▸ Available data
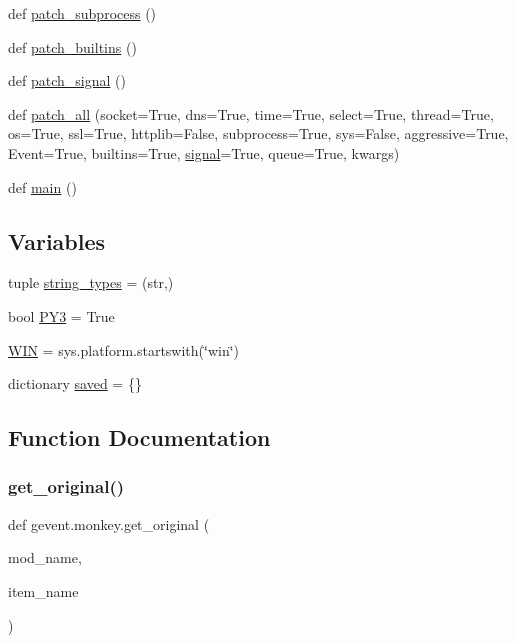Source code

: \begin{DoxyCompactItemize}
\item 
def \hyperlink{namespacegevent_1_1monkey_a50e99d9b8101122d6168b660eb83d77e}{patch\+\_\+subprocess} ()
\item 
def \hyperlink{namespacegevent_1_1monkey_a78f107b224c0bb218b319d7dc4a67187}{patch\+\_\+builtins} ()
\item 
def \hyperlink{namespacegevent_1_1monkey_a39402c98ba8110d30f262ea6a0594aee}{patch\+\_\+signal} ()
\item 
def \hyperlink{namespacegevent_1_1monkey_a260d359ce3b17b34391adbab15f59a34}{patch\+\_\+all} (socket=True, dns=True, time=True, select=True, thread=True, os=True, ssl=True, httplib=False, subprocess=True, sys=False, aggressive=True, Event=True, builtins=True, \hyperlink{classgevent_1_1signal}{signal}=True, queue=True, kwargs)
\item 
def \hyperlink{namespacegevent_1_1monkey_a34e6151272ef3946238fd34ea5b8f643}{main} ()
\end{DoxyCompactItemize}
\subsection*{Variables}
\begin{DoxyCompactItemize}
\item 
tuple \hyperlink{namespacegevent_1_1monkey_a843df4ed92a84ef85d193b69b766507c}{string\+\_\+types} = (str,)
\item 
bool \hyperlink{namespacegevent_1_1monkey_a8426b2152217e404635e4e33c917cabb}{P\+Y3} = True
\item 
\hyperlink{namespacegevent_1_1monkey_a99c717c50e546ec3e7a21aec9239beab}{W\+IN} = sys.\+platform.\+startswith(\char`\"{}win\char`\"{})
\item 
dictionary \hyperlink{namespacegevent_1_1monkey_a0dce9d1ea2d50a7e9fa54491816ea488}{saved} = \{\}
\end{DoxyCompactItemize}


\subsection{Function Documentation}
\mbox{\label{namespacegevent_1_1monkey_a3128c39309cb9a10ee47a0307ac36b10}} 
\subsubsection{\texorpdfstring{get\+\_\+original()}{get\_original()}}
{\footnotesize\ttfamily def gevent.\+monkey.\+get\+\_\+original (\begin{DoxyParamCaption}\item[{}]{mod\+\_\+name,  }\item[{}]{item\+\_\+name }\end{DoxyParamCaption})}


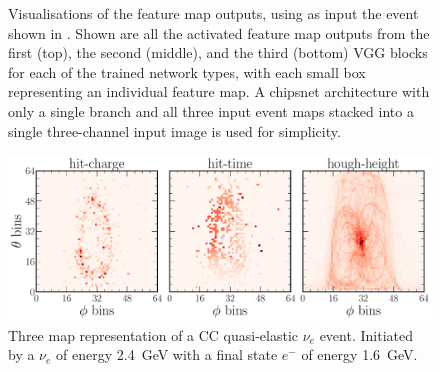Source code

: \begin{figure}
{    }
    \quad
    \caption[Visualisations of trained feature map outputs]
    {Visualisations of the feature map outputs, using as input the event shown in
        . Shown are all the activated feature map outputs
        from the first (top), the second (middle), and the third (bottom) VGG blocks for each of
        the trained network types, with each small box representing an individual feature map. A
        chipsnet architecture with only a single branch and all three input event maps stacked
        into a single three-channel input image is used for simplicity.}
    \label{fig:cnn_visualisations}
\end{figure}

\begin{figure} %
    \includegraphics[width=\textwidth]{diagrams/7-results/explain_example_event.pdf}
    \caption[Example CC quasi-elastic $\nu_{e}$ event for explainability]
    {Three map representation of a CC quasi-elastic $\nu_{e}$ event. Initiated by a $\nu_{e}$ of
        energy \SI{2.4}{\GeV} with a final state $e^{-}$ of energy \SI{1.6}{\GeV}.}
    \label{fig:explain_example_event}
\end{figure}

▸ Prompt
Keep the pictures out and write out the records exactly.

▸ Finished exercise
Source code

: \begin{DoxyCompactItemize}
\item 
def \hyperlink{namespacegevent_1_1monkey_a50e99d9b8101122d6168b660eb83d77e}{patch\+\_\+subprocess} ()
\item 
def \hyperlink{namespacegevent_1_1monkey_a78f107b224c0bb218b319d7dc4a67187}{patch\+\_\+builtins} ()
\item 
def \hyperlink{namespacegevent_1_1monkey_a39402c98ba8110d30f262ea6a0594aee}{patch\+\_\+signal} ()
\item 
def \hyperlink{namespacegevent_1_1monkey_a260d359ce3b17b34391adbab15f59a34}{patch\+\_\+all} (socket=True, dns=True, time=True, select=True, thread=True, os=True, ssl=True, httplib=False, subprocess=True, sys=False, aggressive=True, Event=True, builtins=True, \hyperlink{classgevent_1_1signal}{signal}=True, queue=True, kwargs)
\item 
def \hyperlink{namespacegevent_1_1monkey_a34e6151272ef3946238fd34ea5b8f643}{main} ()
\end{DoxyCompactItemize}
\subsection*{Variables}
\begin{DoxyCompactItemize}
\item 
tuple \hyperlink{namespacegevent_1_1monkey_a843df4ed92a84ef85d193b69b766507c}{string\+\_\+types} = (str,)
\item 
bool \hyperlink{namespacegevent_1_1monkey_a8426b2152217e404635e4e33c917cabb}{P\+Y3} = True
\item 
\hyperlink{namespacegevent_1_1monkey_a99c717c50e546ec3e7a21aec9239beab}{W\+IN} = sys.\+platform.\+startswith(\char`\"{}win\char`\"{})
\item 
dictionary \hyperlink{namespacegevent_1_1monkey_a0dce9d1ea2d50a7e9fa54491816ea488}{saved} = \{\}
\end{DoxyCompactItemize}


\subsection{Function Documentation}
\mbox{\label{namespacegevent_1_1monkey_a3128c39309cb9a10ee47a0307ac36b10}} 
\subsubsection{\texorpdfstring{get\+\_\+original()}{get\_original()}}
{\footnotesize\ttfamily def gevent.\+monkey.\+get\+\_\+original (\begin{DoxyParamCaption}\item[{}]{mod\+\_\+name,  }\item[{}]{item\+\_\+name }\end{DoxyParamCaption})}


Source code

: \begin{figure}
{    }
    \quad
    \caption[Visualisations of trained feature map outputs]
    {Visualisations of the feature map outputs, using as input the event shown in
        . Shown are all the activated feature map outputs
        from the first (top), the second (middle), and the third (bottom) VGG blocks for each of
        the trained network types, with each small box representing an individual feature map. A
        chipsnet architecture with only a single branch and all three input event maps stacked
        into a single three-channel input image is used for simplicity.}
    \label{fig:cnn_visualisations}
\end{figure}

\begin{figure} %
    \includegraphics[width=\textwidth]{diagrams/7-results/explain_example_event.pdf}
    \caption[Example CC quasi-elastic $\nu_{e}$ event for explainability]
    {Three map representation of a CC quasi-elastic $\nu_{e}$ event. Initiated by a $\nu_{e}$ of
        energy \SI{2.4}{\GeV} with a final state $e^{-}$ of energy \SI{1.6}{\GeV}.}
    \label{fig:explain_example_event}
\end{figure}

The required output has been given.